+++ Exercise input
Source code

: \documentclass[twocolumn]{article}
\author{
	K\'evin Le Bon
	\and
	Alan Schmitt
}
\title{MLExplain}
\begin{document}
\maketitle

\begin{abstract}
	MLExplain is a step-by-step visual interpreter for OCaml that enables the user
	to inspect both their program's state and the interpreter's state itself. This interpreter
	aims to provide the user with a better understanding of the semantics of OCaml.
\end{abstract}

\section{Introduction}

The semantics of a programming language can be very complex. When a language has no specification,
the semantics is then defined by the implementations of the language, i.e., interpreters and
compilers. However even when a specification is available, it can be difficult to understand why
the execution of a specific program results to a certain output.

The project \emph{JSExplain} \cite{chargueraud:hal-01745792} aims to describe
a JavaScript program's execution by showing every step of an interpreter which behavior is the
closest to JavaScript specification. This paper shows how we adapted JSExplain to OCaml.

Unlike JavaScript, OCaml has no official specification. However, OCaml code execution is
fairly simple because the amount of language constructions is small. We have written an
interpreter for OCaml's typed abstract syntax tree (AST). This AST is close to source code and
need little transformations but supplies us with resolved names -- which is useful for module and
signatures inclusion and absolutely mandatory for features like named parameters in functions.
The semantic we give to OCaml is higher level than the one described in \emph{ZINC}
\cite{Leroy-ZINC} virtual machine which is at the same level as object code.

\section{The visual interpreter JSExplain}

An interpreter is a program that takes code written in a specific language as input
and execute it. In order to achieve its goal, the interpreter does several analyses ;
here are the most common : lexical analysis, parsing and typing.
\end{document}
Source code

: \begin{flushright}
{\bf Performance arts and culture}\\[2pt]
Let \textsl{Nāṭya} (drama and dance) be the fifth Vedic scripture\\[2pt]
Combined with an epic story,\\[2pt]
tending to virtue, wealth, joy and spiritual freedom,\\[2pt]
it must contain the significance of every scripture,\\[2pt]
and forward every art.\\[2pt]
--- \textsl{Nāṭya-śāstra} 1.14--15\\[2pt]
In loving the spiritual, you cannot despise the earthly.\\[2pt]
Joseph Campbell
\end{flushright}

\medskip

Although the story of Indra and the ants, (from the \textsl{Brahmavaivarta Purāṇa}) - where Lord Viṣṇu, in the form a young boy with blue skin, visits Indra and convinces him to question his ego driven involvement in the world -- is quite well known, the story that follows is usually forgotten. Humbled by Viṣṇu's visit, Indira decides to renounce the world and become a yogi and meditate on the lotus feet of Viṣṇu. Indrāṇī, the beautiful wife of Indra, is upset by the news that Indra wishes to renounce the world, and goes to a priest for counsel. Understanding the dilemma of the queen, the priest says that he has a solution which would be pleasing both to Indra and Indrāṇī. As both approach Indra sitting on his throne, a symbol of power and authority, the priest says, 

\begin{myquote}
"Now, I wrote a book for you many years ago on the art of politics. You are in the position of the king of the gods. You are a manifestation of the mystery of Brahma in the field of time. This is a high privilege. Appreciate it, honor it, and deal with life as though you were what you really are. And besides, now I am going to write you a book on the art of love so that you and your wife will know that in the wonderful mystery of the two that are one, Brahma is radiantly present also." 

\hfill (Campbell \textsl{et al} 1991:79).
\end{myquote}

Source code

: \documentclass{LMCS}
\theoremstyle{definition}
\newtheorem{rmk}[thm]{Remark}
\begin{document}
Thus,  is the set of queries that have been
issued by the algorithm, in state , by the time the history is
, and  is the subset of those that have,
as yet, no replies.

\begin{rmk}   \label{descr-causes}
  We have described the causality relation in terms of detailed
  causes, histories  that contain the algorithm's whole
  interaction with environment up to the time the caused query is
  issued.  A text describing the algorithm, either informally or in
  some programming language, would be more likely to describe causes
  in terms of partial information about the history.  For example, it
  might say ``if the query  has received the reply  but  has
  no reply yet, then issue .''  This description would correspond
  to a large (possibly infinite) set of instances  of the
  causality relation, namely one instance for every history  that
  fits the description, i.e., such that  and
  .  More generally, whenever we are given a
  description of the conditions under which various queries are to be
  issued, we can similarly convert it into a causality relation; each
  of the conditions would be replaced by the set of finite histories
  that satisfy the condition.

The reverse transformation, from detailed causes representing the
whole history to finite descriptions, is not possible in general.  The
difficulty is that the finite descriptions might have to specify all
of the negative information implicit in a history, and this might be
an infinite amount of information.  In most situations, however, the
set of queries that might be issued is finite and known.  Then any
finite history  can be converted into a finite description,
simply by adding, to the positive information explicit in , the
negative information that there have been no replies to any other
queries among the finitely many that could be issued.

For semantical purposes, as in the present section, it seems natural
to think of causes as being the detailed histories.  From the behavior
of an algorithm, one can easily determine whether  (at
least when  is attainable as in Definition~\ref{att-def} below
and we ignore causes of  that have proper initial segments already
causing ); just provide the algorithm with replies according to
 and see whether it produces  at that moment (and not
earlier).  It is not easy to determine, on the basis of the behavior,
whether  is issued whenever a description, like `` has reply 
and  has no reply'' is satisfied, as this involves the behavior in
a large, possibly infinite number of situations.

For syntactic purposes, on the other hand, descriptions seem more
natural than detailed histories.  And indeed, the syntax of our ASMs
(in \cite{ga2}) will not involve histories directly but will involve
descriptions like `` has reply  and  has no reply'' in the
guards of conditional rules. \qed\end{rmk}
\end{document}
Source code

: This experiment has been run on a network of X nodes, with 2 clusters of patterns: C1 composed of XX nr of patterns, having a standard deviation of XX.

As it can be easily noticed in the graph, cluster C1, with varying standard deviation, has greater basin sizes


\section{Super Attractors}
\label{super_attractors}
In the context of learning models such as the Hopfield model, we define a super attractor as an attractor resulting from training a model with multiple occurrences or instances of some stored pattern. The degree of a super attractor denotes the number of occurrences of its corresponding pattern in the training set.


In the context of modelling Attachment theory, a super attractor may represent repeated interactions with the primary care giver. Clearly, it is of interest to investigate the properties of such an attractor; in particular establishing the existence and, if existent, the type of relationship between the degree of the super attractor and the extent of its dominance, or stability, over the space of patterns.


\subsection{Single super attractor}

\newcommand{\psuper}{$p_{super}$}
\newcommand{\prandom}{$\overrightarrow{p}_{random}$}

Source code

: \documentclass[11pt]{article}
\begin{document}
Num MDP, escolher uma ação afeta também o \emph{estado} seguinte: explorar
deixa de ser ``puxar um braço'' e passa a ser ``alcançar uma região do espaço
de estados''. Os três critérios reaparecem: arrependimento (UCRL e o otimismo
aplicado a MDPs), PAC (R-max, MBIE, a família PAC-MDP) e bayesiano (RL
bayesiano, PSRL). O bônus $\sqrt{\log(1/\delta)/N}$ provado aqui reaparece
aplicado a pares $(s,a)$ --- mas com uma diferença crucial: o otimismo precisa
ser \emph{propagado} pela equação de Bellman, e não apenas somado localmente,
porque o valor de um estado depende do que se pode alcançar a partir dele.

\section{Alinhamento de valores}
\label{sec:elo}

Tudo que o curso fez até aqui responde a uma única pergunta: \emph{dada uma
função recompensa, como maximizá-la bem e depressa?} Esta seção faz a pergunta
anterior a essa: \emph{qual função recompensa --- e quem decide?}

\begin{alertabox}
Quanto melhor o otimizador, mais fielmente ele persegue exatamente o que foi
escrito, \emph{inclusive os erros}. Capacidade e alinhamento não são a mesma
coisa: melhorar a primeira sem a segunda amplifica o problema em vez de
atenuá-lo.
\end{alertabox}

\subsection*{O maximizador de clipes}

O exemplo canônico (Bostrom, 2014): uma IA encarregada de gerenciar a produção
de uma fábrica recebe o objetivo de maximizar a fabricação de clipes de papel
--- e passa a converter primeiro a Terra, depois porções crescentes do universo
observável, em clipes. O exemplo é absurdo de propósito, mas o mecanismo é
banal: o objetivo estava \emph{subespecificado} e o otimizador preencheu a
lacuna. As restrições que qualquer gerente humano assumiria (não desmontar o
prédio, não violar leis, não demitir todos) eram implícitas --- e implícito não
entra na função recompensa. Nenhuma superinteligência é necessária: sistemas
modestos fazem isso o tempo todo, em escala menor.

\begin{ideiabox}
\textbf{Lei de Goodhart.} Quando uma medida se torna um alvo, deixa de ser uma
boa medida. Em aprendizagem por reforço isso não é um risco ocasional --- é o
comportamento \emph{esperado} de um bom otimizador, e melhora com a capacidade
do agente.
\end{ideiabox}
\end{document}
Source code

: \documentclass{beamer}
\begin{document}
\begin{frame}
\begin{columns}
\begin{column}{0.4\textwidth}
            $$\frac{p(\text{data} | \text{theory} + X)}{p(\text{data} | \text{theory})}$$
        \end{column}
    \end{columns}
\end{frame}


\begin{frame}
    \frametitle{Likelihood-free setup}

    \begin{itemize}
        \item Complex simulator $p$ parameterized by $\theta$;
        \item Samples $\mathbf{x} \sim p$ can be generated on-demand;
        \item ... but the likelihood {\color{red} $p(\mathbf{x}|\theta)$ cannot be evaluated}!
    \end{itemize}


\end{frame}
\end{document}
++++++
What to work on: Only the number is wanted: how many lines in the entries above include the word "history"?

Result of the exercise: 6